In a comment way back the middle of last month, Bryan linked to one of my favorite bits in “The Right Stuff” (which is saying something, since I love all of that film). It’s the scene in which The Media (portrayed throughout the film as an overexcited colonial animal constantly emitting motor-drive sounds like the ever-present background noise of crickets in the night) ask Dennis Quaid’s Gordon Cooper, “Who was the best pilot you ever saw?”
Cooper beams, and the viewer smiles with him, because we know the character loves to pose that question rhetorically, and answer it himself with, “You’re lookin’ at him.”
But then he gets serious, and says thoughtfully, hesitantly, in a low voice:
Who is the best pilot I ever saw? I’ll tell you. I’ve seen a lot of them, and most of them were pictures on a wall… back at some place that… doesn’t even exist anymore….
That’s a reference to Pancho’s Happy Bottom Riding Club, a run-down, low-rent bar and grill (as portrayed in the film, anyway) in the desert outside Edwards Air Force Base, where test pilots who had been killed in the line of duty were honored by having their pictures nailed up behind the bar. Pancho’s had burned down a number of years before Cooper became an astronaut.
Well, I just had a moment of wistful remembrance like that of Cooper’s.
I was on my way to an appointment on Market Street, which runs between Bluff Road and Key Road just south of Williams-Brice Stadium. And as I turned off George Rogers onto Key, I was shocked to see that the building housing The State‘s (and The Columbia Record‘s) former offices, there in the shadow of the stadium, was just gone, and something else was being built in its place. Even the little parking lot in front had been dug up.
That was where I worked for the first year I was at The State. We moved to the new building in 1988, and SC ETV bought the building. I knew that ETV had stopped using it, and had seen it looking rather derelict lately.

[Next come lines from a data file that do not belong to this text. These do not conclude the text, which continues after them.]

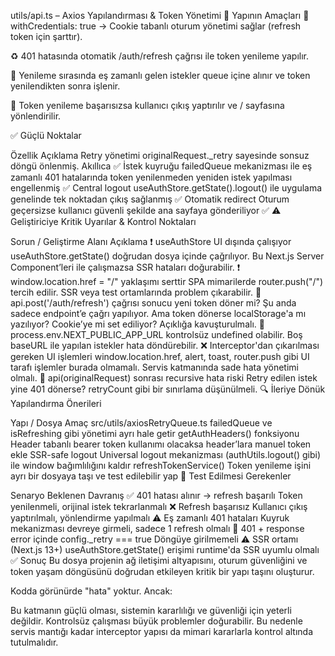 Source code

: utils/api.ts – Axios Yapılandırması & Token Yönetimi
📌 Yapının Amaçları
🔐 withCredentials: true → Cookie tabanlı oturum yönetimi sağlar (refresh token için şarttır).

♻️ 401 hatasında otomatik /auth/refresh çağrısı ile token yenileme yapılır.

🔁 Yenileme sırasında eş zamanlı gelen istekler queue içine alınır ve token yenilendikten sonra işlenir.

🚪 Token yenileme başarısızsa kullanıcı çıkış yaptırılır ve / sayfasına yönlendirilir.

✅ Güçlü Noktalar

Özellik Açıklama
Retry yönetimi originalRequest.\_retry sayesinde sonsuz döngü önlenmiş. Akıllıca ✅
İstek kuyruğu failedQueue mekanizması ile eş zamanlı 401 hatalarında token yenilenmeden yeniden istek yapılması engellenmiş ✅
Central logout useAuthStore.getState().logout() ile uygulama genelinde tek noktadan çıkış sağlanmış ✅
Otomatik redirect Oturum geçersizse kullanıcı güvenli şekilde ana sayfaya gönderiliyor ✅
⚠️ Geliştiriciye Kritik Uyarılar & Kontrol Noktaları

Sorun / Geliştirme Alanı Açıklama
❗ useAuthStore UI dışında çalışıyor useAuthStore.getState() doğrudan dosya içinde çağrılıyor. Bu Next.js Server Component’leri ile çalışmazsa SSR hataları doğurabilir.
❗ window.location.href = "/" yaklaşımı serttir SPA mimarilerde router.push("/") tercih edilir. SSR veya test ortamlarında problem çıkarabilir.
🔁 api.post('/auth/refresh') çağrısı sonucu yeni token döner mi? Şu anda sadece endpoint’e çağrı yapılıyor. Ama token dönerse localStorage'a mı yazılıyor? Cookie’ye mi set ediliyor? Açıklığa kavuşturulmalı.
🔐 process.env.NEXT_PUBLIC_APP_URL kontrolsüz undefined olabilir. Boş baseURL ile yapılan istekler hata döndürebilir.
❌ Interceptor'dan çıkarılması gereken UI işlemleri window.location.href, alert, toast, router.push gibi UI tarafı işlemler burada olmamalı. Servis katmanında sade hata yönetimi olmalı.
🔂 api(originalRequest) sonrası recursive hata riski Retry edilen istek yine 401 dönerse? retryCount gibi bir sınırlama düşünülmeli.
🔍 İleriye Dönük Yapılandırma Önerileri

Yapı / Dosya Amaç
src/utils/axiosRetryQueue.ts failedQueue ve isRefreshing gibi yönetimi ayrı hale getir
getAuthHeaders() fonksiyonu Header tabanlı bearer token kullanımı olacaksa header’lara manuel token ekle
SSR-safe logout Universal logout mekanizması (authUtils.logout() gibi) ile window bağımlılığını kaldır
refreshTokenService() Token yenileme işini ayrı bir dosyaya taşı ve test edilebilir yap
🧪 Test Edilmesi Gerekenler

Senaryo Beklenen Davranış
✅ 401 hatası alınır → refresh başarılı Token yenilenmeli, orijinal istek tekrarlanmalı
❌ Refresh başarısız Kullanıcı çıkış yaptırılmalı, yönlendirme yapılmalı
⚠️ Eş zamanlı 401 hataları Kuyruk mekanizması devreye girmeli, sadece 1 refresh olmalı
🔄 401 + response error içinde config.\_retry === true Döngüye girilmemeli
⚠️ SSR ortamı (Next.js 13+) useAuthStore.getState() erişimi runtime'da SSR uyumlu olmalı
✅ Sonuç
Bu dosya projenin ağ iletişimi altyapısını, oturum güvenliğini ve token yaşam döngüsünü doğrudan etkileyen kritik bir yapı taşını oluşturur.

Kodda görünürde "hata" yoktur. Ancak:

Bu katmanın güçlü olması, sistemin kararlılığı ve güvenliği için yeterli değildir.
Kontrolsüz çalışması büyük problemler doğurabilir. Bu nedenle servis mantığı kadar interceptor yapısı da mimari kararlarla kontrol altında tutulmalıdır.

And most of my memories of The State were down the road in the new building. And I was pretty stressed that one year in the old building, trying to get acclimated to a new paper after my years in Tennessee and Kansas. I didn’t really settle in and start to enjoy myself until after we moved.
Still, it was a bit of a shock.
So I guess I’ll recover the way Gordo did when the journalists were too thick to follow his humble, honest effort to answer the question.
I’ll just give a cocky grin and say, “Who’s the best editor you ever saw? You’re lookin’ at him!”